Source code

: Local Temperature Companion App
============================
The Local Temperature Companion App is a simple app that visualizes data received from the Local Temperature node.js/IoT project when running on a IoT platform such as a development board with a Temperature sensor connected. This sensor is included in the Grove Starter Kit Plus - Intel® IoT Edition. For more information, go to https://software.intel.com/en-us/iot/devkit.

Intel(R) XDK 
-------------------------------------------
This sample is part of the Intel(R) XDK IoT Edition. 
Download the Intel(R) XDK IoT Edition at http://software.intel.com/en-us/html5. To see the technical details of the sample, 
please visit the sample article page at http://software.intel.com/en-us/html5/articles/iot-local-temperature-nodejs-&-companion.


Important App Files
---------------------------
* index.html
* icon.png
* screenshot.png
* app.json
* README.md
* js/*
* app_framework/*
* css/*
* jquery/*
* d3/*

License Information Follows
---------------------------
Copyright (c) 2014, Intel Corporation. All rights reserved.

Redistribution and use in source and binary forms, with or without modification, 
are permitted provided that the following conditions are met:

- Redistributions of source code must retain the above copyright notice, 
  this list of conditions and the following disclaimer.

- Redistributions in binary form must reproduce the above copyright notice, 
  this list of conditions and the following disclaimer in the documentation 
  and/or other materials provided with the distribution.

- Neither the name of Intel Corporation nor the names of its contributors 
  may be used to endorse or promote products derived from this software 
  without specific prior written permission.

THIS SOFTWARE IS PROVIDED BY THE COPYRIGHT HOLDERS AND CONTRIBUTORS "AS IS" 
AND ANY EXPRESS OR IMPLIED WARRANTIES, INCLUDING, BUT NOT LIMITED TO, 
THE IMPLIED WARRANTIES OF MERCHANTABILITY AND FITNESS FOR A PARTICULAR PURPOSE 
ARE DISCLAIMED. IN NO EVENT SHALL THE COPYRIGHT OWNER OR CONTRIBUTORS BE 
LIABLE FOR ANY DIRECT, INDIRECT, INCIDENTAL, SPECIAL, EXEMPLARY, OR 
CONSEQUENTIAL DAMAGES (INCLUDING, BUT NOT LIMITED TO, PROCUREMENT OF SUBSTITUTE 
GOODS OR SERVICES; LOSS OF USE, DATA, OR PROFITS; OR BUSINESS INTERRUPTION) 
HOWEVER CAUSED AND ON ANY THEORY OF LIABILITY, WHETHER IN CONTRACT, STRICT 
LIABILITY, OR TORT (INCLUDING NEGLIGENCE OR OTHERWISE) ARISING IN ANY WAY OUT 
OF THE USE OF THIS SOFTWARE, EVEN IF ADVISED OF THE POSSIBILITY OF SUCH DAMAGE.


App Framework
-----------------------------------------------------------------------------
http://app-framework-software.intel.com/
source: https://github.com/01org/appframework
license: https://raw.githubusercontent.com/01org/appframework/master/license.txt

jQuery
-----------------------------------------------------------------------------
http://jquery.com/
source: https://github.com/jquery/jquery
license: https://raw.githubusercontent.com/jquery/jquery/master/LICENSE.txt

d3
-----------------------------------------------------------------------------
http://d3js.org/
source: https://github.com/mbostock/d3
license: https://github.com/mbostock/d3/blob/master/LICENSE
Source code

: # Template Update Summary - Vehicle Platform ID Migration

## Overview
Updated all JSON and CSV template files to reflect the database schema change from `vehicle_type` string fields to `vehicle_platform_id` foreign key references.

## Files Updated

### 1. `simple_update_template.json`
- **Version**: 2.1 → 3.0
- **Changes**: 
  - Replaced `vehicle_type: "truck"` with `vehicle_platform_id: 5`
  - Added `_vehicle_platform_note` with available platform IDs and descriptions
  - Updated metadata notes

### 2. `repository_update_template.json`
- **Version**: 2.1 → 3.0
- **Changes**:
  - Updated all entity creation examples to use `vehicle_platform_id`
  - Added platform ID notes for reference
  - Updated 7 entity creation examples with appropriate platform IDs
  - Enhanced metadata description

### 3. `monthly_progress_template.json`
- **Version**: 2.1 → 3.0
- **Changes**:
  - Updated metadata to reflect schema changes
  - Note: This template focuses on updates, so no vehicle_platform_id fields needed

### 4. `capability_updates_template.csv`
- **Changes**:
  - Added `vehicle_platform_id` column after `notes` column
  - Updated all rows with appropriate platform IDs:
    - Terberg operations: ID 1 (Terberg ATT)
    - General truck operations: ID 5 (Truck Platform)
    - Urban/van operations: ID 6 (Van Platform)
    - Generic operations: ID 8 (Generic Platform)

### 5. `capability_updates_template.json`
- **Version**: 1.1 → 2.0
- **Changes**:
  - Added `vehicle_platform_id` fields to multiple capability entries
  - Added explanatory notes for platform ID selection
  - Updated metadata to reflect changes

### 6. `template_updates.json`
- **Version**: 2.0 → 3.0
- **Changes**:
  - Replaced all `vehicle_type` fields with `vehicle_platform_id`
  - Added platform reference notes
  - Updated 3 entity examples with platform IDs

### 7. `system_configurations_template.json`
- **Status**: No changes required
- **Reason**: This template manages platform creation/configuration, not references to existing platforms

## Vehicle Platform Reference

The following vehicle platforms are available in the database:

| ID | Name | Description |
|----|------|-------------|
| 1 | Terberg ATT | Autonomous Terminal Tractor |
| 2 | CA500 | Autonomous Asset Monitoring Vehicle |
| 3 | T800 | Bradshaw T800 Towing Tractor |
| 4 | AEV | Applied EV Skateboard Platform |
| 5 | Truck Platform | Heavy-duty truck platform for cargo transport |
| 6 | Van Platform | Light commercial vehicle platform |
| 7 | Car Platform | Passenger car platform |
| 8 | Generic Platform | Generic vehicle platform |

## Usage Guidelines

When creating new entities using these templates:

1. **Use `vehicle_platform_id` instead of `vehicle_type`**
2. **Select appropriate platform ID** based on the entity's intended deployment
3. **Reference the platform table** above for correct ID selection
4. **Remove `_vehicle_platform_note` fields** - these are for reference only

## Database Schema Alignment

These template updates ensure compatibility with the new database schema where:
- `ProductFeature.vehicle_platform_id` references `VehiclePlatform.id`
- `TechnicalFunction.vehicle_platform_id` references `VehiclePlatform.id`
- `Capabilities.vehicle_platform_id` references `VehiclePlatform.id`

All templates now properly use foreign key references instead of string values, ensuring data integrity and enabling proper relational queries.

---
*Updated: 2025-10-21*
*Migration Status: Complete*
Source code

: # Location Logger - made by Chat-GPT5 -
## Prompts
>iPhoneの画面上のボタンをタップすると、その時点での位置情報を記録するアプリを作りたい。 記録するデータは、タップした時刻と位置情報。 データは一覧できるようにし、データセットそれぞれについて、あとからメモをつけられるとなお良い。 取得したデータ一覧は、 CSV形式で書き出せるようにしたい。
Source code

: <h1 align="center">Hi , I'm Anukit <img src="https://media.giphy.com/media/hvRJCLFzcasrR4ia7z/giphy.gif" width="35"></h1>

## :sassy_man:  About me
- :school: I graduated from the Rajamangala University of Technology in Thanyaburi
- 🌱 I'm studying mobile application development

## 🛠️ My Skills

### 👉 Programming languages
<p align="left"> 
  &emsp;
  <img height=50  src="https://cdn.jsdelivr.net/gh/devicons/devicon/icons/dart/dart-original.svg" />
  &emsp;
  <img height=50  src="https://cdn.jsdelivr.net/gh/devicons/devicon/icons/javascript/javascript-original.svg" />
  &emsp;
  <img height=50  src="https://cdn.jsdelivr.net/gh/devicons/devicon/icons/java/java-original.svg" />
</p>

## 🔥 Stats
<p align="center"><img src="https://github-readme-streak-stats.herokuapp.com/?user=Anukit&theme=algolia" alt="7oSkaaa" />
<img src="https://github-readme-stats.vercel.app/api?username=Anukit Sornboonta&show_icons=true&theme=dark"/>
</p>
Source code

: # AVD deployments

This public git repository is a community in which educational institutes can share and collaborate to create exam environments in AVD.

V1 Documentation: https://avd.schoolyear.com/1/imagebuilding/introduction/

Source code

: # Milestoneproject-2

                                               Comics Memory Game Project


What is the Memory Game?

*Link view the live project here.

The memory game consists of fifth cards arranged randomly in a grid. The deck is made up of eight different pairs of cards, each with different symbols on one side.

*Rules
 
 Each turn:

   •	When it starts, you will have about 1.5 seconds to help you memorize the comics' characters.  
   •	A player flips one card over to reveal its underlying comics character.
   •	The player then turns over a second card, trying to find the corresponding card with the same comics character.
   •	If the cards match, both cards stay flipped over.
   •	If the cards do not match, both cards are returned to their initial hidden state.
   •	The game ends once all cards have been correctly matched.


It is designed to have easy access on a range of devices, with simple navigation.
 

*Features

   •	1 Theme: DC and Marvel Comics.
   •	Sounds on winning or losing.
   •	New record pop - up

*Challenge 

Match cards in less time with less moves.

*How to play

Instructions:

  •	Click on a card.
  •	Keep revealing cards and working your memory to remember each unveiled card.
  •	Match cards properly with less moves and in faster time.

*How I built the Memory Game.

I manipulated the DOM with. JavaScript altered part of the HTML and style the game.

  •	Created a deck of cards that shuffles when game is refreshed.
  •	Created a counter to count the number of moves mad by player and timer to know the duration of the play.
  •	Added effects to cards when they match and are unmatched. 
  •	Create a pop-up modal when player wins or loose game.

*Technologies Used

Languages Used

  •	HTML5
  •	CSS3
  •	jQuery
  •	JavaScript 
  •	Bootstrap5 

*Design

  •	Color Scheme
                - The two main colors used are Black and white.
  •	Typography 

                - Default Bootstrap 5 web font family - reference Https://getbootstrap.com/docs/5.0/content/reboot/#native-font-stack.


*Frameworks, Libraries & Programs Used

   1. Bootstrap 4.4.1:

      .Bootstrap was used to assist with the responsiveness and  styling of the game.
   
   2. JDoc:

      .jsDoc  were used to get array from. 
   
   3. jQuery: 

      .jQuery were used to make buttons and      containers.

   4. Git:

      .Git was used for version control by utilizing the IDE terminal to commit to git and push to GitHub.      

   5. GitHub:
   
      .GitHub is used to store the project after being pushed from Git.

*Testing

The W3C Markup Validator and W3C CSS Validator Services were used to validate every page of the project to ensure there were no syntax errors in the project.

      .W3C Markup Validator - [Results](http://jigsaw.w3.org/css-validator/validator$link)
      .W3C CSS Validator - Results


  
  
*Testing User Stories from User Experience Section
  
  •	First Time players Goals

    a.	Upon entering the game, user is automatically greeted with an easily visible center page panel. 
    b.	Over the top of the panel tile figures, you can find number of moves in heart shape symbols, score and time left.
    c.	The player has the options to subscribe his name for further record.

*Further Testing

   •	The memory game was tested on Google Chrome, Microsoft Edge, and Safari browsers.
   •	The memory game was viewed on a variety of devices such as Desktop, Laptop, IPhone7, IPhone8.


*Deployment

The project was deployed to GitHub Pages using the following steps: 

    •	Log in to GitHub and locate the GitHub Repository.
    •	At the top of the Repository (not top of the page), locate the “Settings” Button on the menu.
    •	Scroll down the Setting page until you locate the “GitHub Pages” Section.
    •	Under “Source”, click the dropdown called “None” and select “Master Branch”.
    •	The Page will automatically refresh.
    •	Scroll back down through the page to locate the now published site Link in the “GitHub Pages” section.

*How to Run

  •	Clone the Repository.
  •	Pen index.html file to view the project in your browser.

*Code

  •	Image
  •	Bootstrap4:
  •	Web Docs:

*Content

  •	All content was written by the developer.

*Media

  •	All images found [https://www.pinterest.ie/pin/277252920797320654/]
---
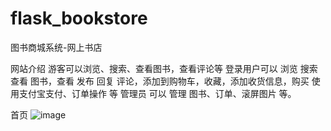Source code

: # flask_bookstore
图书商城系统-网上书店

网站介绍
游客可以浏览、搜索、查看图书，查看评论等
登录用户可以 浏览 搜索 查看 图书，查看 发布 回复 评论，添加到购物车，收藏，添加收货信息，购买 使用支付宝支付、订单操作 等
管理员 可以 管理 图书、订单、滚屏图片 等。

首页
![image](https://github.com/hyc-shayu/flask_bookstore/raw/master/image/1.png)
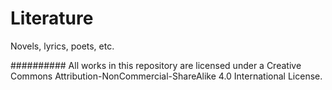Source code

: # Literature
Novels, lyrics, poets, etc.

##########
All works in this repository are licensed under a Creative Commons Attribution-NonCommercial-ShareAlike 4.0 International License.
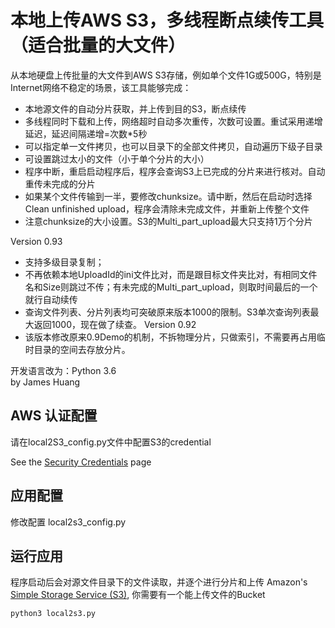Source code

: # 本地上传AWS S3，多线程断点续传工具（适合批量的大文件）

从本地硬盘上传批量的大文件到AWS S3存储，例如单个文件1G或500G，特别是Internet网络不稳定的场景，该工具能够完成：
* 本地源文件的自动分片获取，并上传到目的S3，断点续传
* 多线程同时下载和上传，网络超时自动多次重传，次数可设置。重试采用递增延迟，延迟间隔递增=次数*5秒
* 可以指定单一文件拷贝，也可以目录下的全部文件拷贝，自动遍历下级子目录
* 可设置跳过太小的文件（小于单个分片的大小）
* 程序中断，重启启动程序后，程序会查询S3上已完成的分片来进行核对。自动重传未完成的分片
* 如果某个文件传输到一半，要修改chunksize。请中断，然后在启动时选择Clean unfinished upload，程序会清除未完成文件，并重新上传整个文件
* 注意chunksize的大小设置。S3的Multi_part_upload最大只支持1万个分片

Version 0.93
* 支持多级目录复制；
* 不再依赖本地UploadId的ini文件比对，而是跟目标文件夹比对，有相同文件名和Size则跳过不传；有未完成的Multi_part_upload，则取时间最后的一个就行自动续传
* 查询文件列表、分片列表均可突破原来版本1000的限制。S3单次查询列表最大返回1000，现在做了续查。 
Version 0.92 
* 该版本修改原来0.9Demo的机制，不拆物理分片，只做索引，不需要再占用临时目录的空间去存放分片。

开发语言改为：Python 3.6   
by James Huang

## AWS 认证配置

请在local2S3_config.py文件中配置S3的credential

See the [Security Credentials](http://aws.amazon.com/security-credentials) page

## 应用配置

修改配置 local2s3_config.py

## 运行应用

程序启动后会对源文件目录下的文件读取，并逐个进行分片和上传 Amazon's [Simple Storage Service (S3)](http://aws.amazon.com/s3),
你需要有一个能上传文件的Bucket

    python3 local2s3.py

(DIRECTIONS):
Once you have checked each line above for the string "without", state how many lines contain it and add nothing more.

(FINISHED EXERCISE):
2